Maybe, because there are relative and apsolute velocity? You are right that same points have same velocity Vp=Vp' but you have velocity from DE. I have no time in this moment to solve you this problem. I'll try later.

 

[HallsofIvy]

Homework Statement

We have ben dealing with General Plane motion of a rigid body and this problem has been getting the best of me for some time now

I know from the text that the answers are $\omega_a=14 rad/s$ $\omega_b=28.8 rad/s$ and $\omega_c=26.7 rads\s$


Now so far this is all I have been able to accomplish. I know that since member DE id rotating about E, the velocity of gear C's center of gravity is

$v_c=r_{DE}\omega_D=.8 m/s$

I also know that this velocity must be equal to $r_c\omega_c\Rightarrow \omega_C=\frac{.8}{.03}=26.667$ This I presume is true since where C makes contact at F can be considered the instantaneous center of zero velocity (IC from now on).
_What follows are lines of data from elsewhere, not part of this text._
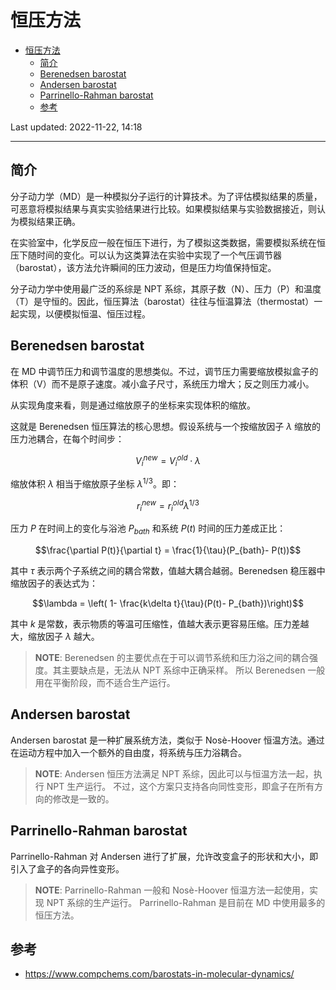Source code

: # 恒压方法

- [恒压方法](#恒压方法)
  - [简介](#简介)
  - [Berenedsen barostat](#berenedsen-barostat)
  - [Andersen barostat](#andersen-barostat)
  - [Parrinello-Rahman barostat](#parrinello-rahman-barostat)
  - [参考](#参考)

Last updated: 2022-11-22, 14:18
****

## 简介

分子动力学（MD）是一种模拟分子运行的计算技术。为了评估模拟结果的质量，可恶意将模拟结果与真实实验结果进行比较。如果模拟结果与实验数据接近，则认为模拟结果正确。

在实验室中，化学反应一般在恒压下进行，为了模拟这类数据，需要模拟系统在恒压下随时间的变化。可以认为这类算法在实验中实现了一个气压调节器（barostat），该方法允许瞬间的压力波动，但是压力均值保持恒定。

分子动力学中使用最广泛的系综是 NPT 系综，其原子数（N）、压力（P）和温度（T）是守恒的。因此，恒压算法（barostat）往往与恒温算法（thermostat）一起实现，以便模拟恒温、恒压过程。

## Berenedsen barostat

在 MD 中调节压力和调节温度的思想类似。不过，调节压力需要缩放模拟盒子的体积（V）而不是原子速度。减小盒子尺寸，系统压力增大；反之则压力减小。

从实现角度来看，则是通过缩放原子的坐标来实现体积的缩放。

这就是 Berenedsen 恒压算法的核心思想。假设系统与一个按缩放因子 $\lambda$ 缩放的压力池耦合，在每个时间步：

$$V_i^{new}=V_i^{old}\cdot \lambda$$

缩放体积 $\lambda$ 相当于缩放原子坐标 $\lambda ^{1/3}$。即：

$$r_i^{new}=r_i^{old}\lambda^{1/3}$$

压力 $P$ 在时间上的变化与浴池 $P_{bath}$ 和系统 $P(t)$ 时间的压力差成正比：

$$\frac{\partial P(t)}{\partial t} = \frac{1}{\tau}(P_{bath}- P(t))$$

其中 $\tau$ 表示两个子系统之间的耦合常数，值越大耦合越弱。Berenedsen 稳压器中缩放因子的表达式为：

$$\lambda = \left( 1-  \frac{k\delta t}{\tau}(P(t)- P_{bath})\right)$$

其中 $k$ 是常数，表示物质的等温可压缩性，值越大表示更容易压缩。压力差越大，缩放因子 $\lambda$ 越大。

> **NOTE**: Berenedsen 的主要优点在于可以调节系统和压力浴之间的耦合强度。其主要缺点是，无法从 NPT 系综中正确采样。
> 所以 Berenedsen 一般用在平衡阶段，而不适合生产运行。

## Andersen barostat

Andersen barostat 是一种扩展系统方法，类似于 Nosè-Hoover 恒温方法。通过在运动方程中加入一个额外的自由度，将系统与压力浴耦合。

> **NOTE**: Andersen 恒压方法满足 NPT 系综，因此可以与恒温方法一起，执行 NPT 生产运行。
> 不过，这个方案只支持各向同性变形，即盒子在所有方向的修改是一致的。

## Parrinello-Rahman barostat

Parrinello-Rahman 对 Andersen 进行了扩展，允许改变盒子的形状和大小，即引入了盒子的各向异性变形。

> **NOTE**: Parrinello-Rahman 一般和 Nosè-Hoover 恒温方法一起使用，实现 NPT 系综的生产运行。
> Parrinello-Rahman 是目前在 MD 中使用最多的恒压方法。

## 参考

- https://www.compchems.com/barostats-in-molecular-dynamics/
I cannot seem to get this concept to work for the other gears though. I think that where gear C and B meet, their tangential velocities must be equal. Thus using IC to find that velocity,

$(v_t)_c=(v_t)_b=r_{c/IC}*\omega_c=.06*26.667=1.60 m/s$ But now I am lost. I want to find the angular velocities of gears B and A.

Can someone please help me out here?

Thanks

I'm no expert in mechanics or dynamics but here is how I would do this problem:
The outer ring has radius 50+ 40+ 30= 120 mm. Since the arm is rotating at 5 radians/s and there are $2\pi$ radians in the entire circle, the arm will complete $5/2\pi$ of the entire circle in a second. That circle has circumference $240\pi$ mm so the arm covers $(5/2\pi)(240\pi)$= 600 mm/s. The cog with radius 30 mm must cover that same distance in one second. Since it has circumference $60\pi$ mm, that means it must make $600/60\pi= 10/\pi$ complete turns per second. At $2\pi$ radians per turn, that is 20 radians/s.

The other two cogs, with radii of 40 and 50 mm, must also cover 600 mm/s and so you can calculate their angular speeds the same way.

 

[Saladsamurai]

....I like the approach Halls, however I know that 20 rad/s is not the solution to that gear, as given in OP. I think it is the relative velocities that are screwing me up.

 

[Saladsamurai]

...

 

[Saladsamurai]

Does anyone even look in this forum?

 

[SEG9585]

I'm no expert in mechanics or dynamics but here is how I would do this problem:
The outer ring has radius 50+ 40+ 30= 120 mm. Since the arm is rotating at 5 radians/s and there are $2\pi$ radians in the entire circle, the arm will complete $5/2\pi$ of the entire circle in a second. That circle has circumference $240\pi$ mm so the arm covers $(5/2\pi)(240\pi)$= 600 mm/s. The cog with radius 30 mm must cover that same distance in one second. Since it has circumference $60\pi$ mm, that means it must make $600/60\pi= 10/\pi$ complete turns per second. At $2\pi$ radians per turn, that is 20 radians/s.

The other two cogs, with radii of 40 and 50 mm, must also cover 600 mm/s and so you can calculate their angular speeds the same way.

Small error here -- you have the wrong distance to the end of the link. It should be 50 + 80 + 30 = 160 mm.
So:
160mm * 2*pi = 320*pi
(5 rad/sec) / 2*pi = 800 mm
800 mm / (60mm radius)/pi * (2*pi radians/turn) = 26.67 rad/sec

Now that you have omegaC, use that rotation rate to find the distance gear B travels.